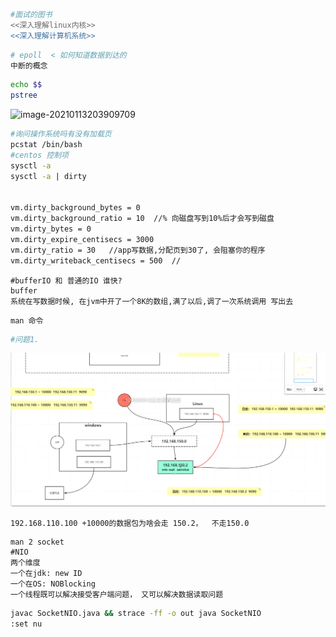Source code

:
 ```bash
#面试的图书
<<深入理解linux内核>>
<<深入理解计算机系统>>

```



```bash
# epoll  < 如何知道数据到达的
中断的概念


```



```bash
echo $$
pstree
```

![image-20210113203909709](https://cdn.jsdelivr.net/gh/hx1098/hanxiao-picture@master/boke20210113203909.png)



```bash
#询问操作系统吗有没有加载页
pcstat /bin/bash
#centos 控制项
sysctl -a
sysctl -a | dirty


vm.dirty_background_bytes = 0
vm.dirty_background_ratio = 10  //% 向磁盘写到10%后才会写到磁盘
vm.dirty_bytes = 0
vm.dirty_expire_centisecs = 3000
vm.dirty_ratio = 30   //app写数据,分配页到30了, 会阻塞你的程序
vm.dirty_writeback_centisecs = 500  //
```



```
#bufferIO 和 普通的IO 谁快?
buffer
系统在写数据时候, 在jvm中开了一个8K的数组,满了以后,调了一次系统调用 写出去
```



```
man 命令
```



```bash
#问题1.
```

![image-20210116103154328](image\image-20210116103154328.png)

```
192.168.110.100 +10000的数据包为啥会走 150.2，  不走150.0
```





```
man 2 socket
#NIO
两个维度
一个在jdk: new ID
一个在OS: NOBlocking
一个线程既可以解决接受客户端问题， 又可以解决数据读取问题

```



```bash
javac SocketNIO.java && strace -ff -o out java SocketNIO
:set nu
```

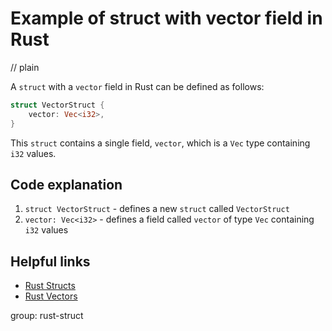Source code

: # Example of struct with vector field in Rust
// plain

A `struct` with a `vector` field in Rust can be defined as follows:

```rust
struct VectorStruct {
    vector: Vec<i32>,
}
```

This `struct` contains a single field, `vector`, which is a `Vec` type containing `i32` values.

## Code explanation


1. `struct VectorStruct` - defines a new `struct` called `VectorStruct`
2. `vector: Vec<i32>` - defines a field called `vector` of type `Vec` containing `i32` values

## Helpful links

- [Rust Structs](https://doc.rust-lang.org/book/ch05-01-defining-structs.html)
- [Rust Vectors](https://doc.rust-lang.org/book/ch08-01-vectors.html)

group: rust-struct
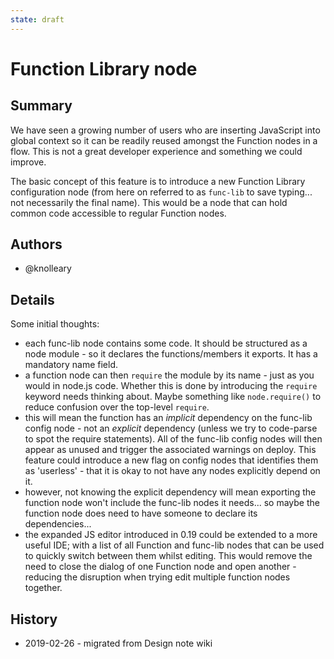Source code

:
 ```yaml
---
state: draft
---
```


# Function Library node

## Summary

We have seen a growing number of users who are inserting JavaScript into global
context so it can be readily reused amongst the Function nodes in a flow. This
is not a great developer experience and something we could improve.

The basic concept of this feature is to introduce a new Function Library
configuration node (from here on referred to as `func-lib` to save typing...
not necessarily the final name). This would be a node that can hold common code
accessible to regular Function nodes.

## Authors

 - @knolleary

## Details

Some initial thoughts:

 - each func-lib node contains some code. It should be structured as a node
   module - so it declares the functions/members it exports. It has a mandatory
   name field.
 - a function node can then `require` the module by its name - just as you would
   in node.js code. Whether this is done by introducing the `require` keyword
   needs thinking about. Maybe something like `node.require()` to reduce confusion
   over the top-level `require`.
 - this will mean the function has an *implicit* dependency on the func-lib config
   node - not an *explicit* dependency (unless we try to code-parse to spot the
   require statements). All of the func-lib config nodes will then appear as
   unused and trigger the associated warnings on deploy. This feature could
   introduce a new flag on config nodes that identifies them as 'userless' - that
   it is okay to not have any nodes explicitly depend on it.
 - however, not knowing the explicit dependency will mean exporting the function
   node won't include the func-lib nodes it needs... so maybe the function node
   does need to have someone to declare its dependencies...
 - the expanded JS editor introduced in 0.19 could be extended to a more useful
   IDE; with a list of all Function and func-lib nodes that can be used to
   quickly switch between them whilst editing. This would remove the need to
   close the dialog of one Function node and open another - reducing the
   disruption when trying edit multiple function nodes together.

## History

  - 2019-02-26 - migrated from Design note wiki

> EXERCISE INSTRUCTIONS
Scan the records above for the string "mean", then copy each line where it turns up.

> REPLY
 - this will mean the function has an *implicit* dependency on the func-lib config
 - however, not knowing the explicit dependency will mean exporting the function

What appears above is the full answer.